The Delaware Court of Chancery had enough of Stronghold Resource Partners' stalling tactics. On February 6, Vice Chancellor Bonnie W. David appointed a Special Magistrate to oversee the forced sale of oil and gas assets that should have been liquidated years ago.
Here's what happened. Starting in 2017, a group of investors poured $97 million into what's known as Fund II, two Delaware limited partnerships that Stronghold managed to buy and sell oil, gas, and mineral interests. The investors, including Elliott Investment Management and several Eller entities, ended up owning roughly 47% of the fund.
Things went south in 2022. The investors and Stronghold couldn't work together anymore, so they signed a settlement agreement in August 2022. The deal was straightforward: Stronghold would start selling assets right away and wrap everything up by December 31, 2023. If that wasn't possible, they had until December 31, 2024, but only if a major law firm signed off saying the sales would violate fiduciary duties.
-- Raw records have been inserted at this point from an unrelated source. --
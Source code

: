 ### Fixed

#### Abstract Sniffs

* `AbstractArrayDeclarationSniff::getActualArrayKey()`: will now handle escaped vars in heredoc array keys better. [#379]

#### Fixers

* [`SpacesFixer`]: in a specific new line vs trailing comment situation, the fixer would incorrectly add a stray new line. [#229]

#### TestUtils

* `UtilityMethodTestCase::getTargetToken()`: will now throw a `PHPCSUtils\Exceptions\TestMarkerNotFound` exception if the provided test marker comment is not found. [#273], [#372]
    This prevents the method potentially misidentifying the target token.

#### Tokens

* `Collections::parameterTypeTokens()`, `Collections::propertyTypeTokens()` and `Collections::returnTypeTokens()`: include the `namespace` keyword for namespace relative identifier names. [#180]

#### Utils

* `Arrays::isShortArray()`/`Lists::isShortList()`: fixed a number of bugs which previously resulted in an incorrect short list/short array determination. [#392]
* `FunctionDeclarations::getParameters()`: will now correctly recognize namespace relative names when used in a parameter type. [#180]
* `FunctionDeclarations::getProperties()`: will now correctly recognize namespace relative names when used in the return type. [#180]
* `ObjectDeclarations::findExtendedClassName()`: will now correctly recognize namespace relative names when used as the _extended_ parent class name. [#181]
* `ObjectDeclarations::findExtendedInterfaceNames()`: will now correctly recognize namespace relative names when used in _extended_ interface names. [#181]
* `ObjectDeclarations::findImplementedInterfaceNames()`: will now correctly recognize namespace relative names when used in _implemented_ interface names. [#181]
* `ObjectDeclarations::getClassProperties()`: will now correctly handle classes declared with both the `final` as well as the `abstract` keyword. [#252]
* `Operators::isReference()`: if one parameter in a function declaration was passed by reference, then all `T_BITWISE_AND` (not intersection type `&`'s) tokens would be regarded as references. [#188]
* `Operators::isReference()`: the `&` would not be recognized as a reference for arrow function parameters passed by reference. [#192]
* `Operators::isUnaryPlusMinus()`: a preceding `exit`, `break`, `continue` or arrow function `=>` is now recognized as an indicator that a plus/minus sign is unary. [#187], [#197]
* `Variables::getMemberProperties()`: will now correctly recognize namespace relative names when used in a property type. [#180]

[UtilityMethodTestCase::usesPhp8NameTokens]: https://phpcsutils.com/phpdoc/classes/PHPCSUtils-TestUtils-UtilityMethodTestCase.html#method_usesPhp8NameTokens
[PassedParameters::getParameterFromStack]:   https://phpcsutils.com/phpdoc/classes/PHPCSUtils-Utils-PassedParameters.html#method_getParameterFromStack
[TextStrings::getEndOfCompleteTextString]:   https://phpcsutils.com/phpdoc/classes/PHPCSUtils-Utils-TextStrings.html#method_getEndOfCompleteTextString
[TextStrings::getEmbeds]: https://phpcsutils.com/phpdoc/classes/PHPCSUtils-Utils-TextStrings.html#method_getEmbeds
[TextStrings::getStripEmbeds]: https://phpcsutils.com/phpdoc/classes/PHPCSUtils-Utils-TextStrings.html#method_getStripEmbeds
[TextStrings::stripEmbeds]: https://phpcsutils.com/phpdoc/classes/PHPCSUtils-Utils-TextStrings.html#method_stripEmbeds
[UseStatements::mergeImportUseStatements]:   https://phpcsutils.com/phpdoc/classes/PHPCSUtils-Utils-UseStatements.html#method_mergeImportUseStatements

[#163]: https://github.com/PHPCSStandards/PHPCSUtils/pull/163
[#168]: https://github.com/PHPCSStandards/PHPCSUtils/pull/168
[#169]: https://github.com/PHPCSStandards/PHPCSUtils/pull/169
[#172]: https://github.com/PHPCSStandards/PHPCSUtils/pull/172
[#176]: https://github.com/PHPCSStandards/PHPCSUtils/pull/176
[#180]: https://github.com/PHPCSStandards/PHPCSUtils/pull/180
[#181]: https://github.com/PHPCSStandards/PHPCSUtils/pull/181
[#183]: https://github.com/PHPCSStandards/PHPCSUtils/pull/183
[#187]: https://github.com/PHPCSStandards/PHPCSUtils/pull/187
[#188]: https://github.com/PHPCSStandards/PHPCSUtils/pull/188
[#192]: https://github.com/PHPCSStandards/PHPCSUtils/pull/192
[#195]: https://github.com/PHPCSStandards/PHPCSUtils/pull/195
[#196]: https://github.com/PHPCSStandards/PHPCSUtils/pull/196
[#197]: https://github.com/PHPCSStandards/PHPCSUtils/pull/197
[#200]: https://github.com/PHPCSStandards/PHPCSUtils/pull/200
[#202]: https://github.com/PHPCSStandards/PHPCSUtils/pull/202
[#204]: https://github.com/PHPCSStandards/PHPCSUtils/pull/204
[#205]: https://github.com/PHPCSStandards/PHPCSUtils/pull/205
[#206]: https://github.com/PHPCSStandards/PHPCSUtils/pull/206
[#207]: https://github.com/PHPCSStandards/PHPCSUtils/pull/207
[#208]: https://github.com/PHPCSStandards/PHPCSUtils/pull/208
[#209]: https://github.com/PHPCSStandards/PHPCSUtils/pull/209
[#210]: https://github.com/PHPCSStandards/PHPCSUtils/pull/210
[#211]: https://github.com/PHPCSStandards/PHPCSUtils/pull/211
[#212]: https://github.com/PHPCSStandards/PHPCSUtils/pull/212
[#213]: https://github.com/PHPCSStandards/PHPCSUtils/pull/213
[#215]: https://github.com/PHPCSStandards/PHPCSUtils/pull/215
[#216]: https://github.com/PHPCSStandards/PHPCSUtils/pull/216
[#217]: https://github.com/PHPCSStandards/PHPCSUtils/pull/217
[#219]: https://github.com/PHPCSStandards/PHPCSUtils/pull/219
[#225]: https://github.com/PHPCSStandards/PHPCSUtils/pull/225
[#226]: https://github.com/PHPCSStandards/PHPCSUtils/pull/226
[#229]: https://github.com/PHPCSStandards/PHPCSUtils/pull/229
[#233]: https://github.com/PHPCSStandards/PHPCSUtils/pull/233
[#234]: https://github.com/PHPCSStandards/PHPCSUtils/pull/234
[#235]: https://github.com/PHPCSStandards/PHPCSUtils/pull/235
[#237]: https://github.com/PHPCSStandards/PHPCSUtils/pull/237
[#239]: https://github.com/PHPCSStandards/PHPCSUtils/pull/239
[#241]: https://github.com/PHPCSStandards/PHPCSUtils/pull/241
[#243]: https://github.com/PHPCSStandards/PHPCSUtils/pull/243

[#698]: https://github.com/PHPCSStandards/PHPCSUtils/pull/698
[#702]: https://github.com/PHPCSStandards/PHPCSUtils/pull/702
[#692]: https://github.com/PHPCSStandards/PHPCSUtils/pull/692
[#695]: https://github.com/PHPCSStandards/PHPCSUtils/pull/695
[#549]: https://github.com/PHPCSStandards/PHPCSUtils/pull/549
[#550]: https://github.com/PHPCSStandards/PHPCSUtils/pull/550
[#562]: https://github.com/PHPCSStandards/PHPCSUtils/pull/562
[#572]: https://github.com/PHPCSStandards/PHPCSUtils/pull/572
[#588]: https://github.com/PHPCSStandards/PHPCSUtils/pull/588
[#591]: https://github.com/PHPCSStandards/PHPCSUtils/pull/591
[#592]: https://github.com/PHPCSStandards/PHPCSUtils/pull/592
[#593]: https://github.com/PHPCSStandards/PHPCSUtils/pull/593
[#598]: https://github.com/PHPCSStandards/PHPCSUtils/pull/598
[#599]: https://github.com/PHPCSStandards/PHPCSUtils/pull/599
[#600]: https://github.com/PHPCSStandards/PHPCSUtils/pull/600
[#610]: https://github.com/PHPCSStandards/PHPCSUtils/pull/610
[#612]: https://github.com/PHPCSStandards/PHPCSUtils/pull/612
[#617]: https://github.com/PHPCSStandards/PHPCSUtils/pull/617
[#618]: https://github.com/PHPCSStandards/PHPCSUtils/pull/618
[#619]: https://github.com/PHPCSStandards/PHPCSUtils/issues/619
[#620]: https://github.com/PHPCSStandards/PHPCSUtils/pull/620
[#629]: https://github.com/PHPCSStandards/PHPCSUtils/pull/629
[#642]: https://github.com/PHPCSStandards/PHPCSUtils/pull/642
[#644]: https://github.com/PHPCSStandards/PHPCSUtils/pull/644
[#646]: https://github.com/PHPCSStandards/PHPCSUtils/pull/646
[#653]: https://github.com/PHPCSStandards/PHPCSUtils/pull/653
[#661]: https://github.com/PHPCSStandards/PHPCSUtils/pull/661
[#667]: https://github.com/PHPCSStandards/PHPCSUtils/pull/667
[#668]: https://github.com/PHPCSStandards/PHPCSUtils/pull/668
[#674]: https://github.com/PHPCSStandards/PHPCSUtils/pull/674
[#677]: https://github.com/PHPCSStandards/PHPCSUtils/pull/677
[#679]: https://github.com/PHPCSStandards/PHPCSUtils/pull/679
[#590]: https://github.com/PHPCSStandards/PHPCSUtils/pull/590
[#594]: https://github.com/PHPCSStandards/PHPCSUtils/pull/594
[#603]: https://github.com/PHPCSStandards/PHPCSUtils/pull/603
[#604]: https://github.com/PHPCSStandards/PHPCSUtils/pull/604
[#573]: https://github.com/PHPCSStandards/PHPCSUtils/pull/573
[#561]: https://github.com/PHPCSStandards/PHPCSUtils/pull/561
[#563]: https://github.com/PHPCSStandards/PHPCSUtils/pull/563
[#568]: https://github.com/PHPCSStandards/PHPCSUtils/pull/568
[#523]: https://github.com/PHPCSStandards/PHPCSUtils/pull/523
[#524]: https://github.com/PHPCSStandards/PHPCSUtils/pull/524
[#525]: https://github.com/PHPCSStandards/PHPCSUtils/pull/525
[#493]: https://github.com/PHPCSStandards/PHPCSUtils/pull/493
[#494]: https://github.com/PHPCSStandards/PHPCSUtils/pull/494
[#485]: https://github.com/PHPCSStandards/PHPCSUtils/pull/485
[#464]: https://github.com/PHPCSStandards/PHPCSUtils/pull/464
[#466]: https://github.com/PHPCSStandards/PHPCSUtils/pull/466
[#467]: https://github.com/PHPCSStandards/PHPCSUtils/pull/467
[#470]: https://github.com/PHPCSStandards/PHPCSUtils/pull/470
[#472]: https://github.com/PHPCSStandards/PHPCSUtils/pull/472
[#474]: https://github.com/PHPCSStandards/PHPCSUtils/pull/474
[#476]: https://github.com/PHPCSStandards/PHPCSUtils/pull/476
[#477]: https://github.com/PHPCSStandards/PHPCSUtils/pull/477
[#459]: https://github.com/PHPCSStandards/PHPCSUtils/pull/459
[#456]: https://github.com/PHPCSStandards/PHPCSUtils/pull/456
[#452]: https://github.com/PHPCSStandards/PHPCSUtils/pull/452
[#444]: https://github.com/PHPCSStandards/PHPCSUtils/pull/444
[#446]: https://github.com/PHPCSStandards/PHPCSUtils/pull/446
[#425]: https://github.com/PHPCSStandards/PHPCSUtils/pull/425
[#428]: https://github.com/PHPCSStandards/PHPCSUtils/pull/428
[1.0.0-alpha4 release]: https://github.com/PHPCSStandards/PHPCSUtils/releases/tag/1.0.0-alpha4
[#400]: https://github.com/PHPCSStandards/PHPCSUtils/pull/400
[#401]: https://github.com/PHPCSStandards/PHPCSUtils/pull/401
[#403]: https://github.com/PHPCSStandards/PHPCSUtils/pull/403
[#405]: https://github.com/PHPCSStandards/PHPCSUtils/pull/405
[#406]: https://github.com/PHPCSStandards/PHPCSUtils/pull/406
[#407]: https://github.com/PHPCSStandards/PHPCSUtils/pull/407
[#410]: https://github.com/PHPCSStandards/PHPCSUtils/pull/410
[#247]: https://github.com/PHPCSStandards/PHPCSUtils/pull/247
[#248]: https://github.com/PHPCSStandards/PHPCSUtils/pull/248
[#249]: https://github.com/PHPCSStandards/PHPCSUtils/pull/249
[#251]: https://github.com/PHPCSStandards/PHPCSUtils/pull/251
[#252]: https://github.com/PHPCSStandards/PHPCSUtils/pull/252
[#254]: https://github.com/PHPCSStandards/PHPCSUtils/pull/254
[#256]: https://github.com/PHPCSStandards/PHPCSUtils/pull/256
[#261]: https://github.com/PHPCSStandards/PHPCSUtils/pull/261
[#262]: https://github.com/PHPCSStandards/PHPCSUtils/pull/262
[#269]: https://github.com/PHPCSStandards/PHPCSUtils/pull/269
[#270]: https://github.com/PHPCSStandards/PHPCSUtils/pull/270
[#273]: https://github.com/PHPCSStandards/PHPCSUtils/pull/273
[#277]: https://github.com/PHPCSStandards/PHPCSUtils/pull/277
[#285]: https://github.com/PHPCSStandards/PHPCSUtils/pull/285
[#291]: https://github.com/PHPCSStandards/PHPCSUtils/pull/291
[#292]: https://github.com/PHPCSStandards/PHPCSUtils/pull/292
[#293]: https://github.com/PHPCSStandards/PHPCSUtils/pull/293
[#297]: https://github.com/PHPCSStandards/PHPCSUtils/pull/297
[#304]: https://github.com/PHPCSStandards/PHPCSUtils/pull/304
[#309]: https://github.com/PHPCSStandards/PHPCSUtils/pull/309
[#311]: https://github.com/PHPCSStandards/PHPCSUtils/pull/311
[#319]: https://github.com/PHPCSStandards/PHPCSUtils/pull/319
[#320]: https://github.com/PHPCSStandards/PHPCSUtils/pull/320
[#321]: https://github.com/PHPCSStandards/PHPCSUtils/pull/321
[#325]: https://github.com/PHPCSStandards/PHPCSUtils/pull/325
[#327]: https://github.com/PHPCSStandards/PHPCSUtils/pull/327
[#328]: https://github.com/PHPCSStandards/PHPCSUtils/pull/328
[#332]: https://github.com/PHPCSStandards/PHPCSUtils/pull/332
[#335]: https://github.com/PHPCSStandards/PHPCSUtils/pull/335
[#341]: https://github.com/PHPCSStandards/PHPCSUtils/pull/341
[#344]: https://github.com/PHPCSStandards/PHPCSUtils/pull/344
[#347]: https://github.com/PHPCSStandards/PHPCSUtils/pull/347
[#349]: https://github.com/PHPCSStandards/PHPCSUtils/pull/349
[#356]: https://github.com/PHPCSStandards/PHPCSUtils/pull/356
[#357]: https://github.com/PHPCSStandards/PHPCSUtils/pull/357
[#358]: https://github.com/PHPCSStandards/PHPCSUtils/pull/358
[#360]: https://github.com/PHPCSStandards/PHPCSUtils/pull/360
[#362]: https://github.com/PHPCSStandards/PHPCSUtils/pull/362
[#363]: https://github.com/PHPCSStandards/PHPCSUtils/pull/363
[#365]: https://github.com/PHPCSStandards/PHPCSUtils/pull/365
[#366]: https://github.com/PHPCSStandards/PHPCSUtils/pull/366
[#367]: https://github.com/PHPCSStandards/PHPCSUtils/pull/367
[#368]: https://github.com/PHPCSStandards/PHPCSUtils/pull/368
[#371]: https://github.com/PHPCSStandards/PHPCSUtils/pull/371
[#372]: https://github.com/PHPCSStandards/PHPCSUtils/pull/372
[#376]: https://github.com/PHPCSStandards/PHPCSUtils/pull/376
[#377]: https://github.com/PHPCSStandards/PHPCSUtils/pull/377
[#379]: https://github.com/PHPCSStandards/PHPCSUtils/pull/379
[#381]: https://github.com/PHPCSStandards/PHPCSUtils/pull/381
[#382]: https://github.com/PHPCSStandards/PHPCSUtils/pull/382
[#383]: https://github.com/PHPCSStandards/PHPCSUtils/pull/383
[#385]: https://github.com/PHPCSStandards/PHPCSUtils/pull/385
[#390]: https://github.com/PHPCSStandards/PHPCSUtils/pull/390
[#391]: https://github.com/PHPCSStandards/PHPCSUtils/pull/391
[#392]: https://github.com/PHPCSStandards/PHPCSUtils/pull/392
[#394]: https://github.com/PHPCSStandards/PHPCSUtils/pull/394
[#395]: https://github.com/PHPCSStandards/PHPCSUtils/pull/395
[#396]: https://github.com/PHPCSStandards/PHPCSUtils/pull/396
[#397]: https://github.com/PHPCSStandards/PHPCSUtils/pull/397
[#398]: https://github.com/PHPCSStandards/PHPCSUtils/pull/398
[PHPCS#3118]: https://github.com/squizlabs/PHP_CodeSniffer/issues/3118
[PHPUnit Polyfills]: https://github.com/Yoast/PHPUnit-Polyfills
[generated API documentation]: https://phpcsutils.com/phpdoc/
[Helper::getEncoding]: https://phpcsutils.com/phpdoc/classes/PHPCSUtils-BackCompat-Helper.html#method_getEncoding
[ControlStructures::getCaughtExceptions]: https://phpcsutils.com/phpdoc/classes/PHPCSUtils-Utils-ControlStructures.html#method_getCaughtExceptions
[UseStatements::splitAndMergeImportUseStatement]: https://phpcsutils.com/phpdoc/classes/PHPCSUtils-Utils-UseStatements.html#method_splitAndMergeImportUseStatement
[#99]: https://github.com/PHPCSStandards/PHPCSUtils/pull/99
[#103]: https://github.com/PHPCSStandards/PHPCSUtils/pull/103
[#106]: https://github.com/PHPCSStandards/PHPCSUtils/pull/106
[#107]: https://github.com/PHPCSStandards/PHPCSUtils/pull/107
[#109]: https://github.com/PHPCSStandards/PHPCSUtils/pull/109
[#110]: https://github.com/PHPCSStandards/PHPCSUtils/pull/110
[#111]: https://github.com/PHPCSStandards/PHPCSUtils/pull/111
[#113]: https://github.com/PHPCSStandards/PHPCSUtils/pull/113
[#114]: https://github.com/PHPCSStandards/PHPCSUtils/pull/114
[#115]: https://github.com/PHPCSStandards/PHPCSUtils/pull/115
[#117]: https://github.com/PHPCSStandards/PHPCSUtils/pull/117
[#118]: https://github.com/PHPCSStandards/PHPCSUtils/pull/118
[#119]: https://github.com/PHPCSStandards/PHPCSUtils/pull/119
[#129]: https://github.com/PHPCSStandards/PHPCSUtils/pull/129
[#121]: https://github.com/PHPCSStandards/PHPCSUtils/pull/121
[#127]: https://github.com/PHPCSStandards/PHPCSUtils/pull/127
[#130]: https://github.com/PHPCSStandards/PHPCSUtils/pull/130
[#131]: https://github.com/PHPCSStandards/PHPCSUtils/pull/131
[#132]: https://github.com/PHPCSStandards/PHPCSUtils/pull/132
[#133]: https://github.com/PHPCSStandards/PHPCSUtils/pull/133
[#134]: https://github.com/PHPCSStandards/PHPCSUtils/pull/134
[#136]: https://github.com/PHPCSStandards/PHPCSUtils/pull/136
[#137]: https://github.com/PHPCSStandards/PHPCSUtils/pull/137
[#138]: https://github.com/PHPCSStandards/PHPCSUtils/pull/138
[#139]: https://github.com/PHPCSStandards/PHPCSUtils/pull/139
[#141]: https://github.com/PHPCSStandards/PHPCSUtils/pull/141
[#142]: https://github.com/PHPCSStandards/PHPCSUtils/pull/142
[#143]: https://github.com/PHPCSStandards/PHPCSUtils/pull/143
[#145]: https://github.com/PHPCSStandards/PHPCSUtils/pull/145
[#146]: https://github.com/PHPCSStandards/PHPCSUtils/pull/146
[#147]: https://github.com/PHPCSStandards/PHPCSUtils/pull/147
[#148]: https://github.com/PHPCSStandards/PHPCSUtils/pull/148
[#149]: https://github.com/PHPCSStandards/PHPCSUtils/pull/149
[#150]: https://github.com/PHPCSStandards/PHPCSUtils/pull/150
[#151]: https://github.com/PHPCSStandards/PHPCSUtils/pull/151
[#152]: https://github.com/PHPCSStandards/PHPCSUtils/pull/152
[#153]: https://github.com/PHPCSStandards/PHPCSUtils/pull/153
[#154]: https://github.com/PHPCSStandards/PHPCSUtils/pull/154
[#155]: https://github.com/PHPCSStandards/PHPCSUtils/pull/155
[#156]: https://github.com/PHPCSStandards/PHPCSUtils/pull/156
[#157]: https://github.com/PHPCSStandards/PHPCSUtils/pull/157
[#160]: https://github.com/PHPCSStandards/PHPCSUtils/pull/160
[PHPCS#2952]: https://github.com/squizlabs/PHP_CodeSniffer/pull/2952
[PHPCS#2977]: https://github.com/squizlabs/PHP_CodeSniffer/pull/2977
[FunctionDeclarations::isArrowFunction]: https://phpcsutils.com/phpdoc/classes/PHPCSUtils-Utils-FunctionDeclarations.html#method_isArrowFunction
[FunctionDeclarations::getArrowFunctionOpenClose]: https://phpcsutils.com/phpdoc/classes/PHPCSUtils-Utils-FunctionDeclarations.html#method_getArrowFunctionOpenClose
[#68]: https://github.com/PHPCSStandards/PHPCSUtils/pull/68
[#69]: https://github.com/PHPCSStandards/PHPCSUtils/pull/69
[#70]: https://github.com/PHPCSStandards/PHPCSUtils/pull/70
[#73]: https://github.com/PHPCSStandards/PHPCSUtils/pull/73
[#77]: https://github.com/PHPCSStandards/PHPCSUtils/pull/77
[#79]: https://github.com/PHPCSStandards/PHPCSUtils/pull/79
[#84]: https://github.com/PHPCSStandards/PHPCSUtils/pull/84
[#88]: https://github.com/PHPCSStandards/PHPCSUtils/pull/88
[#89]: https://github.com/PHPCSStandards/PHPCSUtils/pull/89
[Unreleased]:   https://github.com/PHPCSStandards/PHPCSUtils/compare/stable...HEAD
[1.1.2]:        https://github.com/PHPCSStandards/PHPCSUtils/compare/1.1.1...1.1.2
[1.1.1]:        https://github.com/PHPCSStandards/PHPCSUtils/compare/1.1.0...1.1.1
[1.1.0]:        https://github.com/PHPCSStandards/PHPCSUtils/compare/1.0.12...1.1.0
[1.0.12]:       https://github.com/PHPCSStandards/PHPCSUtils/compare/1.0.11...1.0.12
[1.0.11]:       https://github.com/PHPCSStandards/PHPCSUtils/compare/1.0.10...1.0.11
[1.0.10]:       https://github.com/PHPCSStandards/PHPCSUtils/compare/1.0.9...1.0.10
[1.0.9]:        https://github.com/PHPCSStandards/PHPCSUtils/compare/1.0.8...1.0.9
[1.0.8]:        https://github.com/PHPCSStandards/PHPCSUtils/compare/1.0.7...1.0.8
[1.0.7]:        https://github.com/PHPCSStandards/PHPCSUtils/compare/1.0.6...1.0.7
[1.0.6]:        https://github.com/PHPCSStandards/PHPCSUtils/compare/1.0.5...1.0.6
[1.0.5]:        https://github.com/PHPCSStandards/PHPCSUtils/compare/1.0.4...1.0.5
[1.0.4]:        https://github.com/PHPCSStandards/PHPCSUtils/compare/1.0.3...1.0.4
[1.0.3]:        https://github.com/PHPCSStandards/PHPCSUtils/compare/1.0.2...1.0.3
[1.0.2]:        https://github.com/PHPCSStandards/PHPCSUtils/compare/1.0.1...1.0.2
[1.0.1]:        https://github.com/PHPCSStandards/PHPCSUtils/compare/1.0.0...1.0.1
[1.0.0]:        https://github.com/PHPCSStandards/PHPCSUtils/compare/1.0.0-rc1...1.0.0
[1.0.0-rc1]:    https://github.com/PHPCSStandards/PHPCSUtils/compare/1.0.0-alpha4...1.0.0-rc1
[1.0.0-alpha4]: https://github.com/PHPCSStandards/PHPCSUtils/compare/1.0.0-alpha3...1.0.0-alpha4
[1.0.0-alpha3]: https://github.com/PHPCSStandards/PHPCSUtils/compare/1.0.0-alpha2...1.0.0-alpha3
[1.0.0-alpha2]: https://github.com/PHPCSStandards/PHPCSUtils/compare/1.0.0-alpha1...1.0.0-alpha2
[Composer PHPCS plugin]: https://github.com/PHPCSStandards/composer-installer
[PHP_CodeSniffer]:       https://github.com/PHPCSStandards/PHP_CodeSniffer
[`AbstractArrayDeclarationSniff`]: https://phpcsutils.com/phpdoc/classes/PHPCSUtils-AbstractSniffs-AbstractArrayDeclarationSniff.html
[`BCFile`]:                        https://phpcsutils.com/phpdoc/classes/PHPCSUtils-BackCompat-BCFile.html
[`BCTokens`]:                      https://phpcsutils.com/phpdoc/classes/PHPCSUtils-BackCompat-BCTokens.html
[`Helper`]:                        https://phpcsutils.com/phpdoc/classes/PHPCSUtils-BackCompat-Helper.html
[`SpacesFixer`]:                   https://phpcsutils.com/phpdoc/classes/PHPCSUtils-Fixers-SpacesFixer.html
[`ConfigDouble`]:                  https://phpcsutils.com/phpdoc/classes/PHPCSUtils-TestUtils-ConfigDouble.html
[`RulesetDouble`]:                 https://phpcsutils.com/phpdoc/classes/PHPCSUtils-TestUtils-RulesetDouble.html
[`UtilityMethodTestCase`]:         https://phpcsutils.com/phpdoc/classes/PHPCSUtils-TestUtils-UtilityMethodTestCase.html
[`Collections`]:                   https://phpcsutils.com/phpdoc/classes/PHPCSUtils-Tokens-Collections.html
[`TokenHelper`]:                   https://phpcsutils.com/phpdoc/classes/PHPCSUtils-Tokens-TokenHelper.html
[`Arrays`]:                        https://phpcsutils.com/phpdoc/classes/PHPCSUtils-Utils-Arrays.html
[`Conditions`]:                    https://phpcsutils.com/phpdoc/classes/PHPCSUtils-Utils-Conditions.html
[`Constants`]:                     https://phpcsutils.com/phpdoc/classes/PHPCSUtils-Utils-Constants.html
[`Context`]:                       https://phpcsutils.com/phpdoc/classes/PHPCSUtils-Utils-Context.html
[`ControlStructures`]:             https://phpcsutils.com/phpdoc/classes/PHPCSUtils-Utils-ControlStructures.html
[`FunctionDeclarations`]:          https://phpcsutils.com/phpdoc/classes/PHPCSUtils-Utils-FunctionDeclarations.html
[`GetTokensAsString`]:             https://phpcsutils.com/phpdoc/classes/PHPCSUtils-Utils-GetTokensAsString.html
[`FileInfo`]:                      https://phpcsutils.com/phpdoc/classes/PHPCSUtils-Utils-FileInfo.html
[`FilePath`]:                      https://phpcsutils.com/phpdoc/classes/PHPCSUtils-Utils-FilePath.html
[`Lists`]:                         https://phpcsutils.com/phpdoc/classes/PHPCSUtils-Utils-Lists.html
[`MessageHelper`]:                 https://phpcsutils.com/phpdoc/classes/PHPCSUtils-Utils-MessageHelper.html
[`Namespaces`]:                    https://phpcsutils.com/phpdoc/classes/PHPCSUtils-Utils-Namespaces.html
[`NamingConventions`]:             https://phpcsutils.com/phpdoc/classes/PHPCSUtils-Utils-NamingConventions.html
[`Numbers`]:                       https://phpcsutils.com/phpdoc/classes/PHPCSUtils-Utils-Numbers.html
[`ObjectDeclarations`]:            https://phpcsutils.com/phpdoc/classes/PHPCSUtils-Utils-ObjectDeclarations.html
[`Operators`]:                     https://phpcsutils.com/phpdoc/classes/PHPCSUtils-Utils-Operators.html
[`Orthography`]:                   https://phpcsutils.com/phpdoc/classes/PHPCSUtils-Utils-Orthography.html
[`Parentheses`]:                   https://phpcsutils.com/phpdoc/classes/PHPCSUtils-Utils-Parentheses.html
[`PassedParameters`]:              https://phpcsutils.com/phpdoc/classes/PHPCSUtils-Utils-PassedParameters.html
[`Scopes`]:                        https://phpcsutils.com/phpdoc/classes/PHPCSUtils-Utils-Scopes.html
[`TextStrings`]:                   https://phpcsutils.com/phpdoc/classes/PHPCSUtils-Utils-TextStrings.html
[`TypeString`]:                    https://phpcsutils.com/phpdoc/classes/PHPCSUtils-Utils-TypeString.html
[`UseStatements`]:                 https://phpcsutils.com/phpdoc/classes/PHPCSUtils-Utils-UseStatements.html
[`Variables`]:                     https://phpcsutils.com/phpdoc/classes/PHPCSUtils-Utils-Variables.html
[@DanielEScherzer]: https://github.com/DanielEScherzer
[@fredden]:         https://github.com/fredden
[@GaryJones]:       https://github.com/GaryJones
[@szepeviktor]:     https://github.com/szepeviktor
Both deadlines came and went without action. Stronghold never sold the assets. They never got that law firm opinion either. Their reasoning? The market wasn't right for selling. They figured holding onto everything would get better returns down the road.
The investors weren't buying it. They sued, and the court sided with them decisively in a December 19, 2025 ruling.
Vice Chancellor David saw through Stronghold's argument. Sure, the settlement agreement acknowledged that fiduciary duties might require selling certain assets in specific ways that could cause some delay. But that didn't give Stronghold a free pass to ignore the whole liquidation timeline just because they thought they could make more money by waiting.
The court pointed out something pretty basic: if Stronghold could decide to keep operating whenever they felt market conditions were better for buying than selling, then what was the point of the settlement agreement in the first place? The entire liquidation obligation would mean nothing.
After ruling for the investors, the court had to sort out how exactly this forced sale would work. The parties couldn't agree on eight different issues, so they came back to the court.
The February 6 decision tackled all of them. The Special Magistrate will design the sale process, and interestingly, Stronghold's affiliates can bid on the assets. The court gave the magistrate freedom to set up safeguards though, like hiding bidder identities or requiring Stronghold-related buyers to pay a premium over other offers.
Other limited partners in the fund get a choice too. They can take their share of whatever the sales bring in, or they can roll their stake into a new investment vehicle if they want.
What Stronghold can't do is buy new assets while winding down. The court shut that down as completely at odds with a liquidation.
The message here is clear for fund managers. When you agree to return investor capital by a certain date, you need to actually do it. Your professional opinion about market timing doesn't override explicit contractual commitments to your limited partners.